• **Task brief**:
Read through the entries below and copy each line where "width" turns up.

• **Dataset extract**:

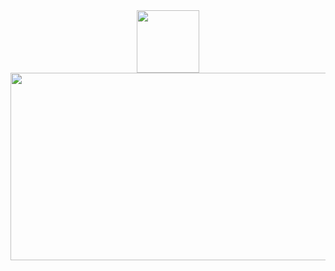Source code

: <div id="header" align="center">
  <img src="https://media1.tenor.com/m/5ry-200hErMAAAAd/hacker-hacker-man.gif" width="100"/>
</div>
<img src="https://komarev.com/ghpvc/?username=Pupsik22877778292&style=flat-square&color=blue" alt=""/>

<div align="center">
  <img src="https://media1.tenor.com/m/nwBMOVfhuS0AAAAC/darth-vader-im-ready.gif" width="600" height="300"/>
</div>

• **Reply to the exercise**:
  <img src="https://media1.tenor.com/m/5ry-200hErMAAAAd/hacker-hacker-man.gif" width="100"/>
  <img src="https://media1.tenor.com/m/nwBMOVfhuS0AAAAC/darth-vader-im-ready.gif" width="600" height="300"/>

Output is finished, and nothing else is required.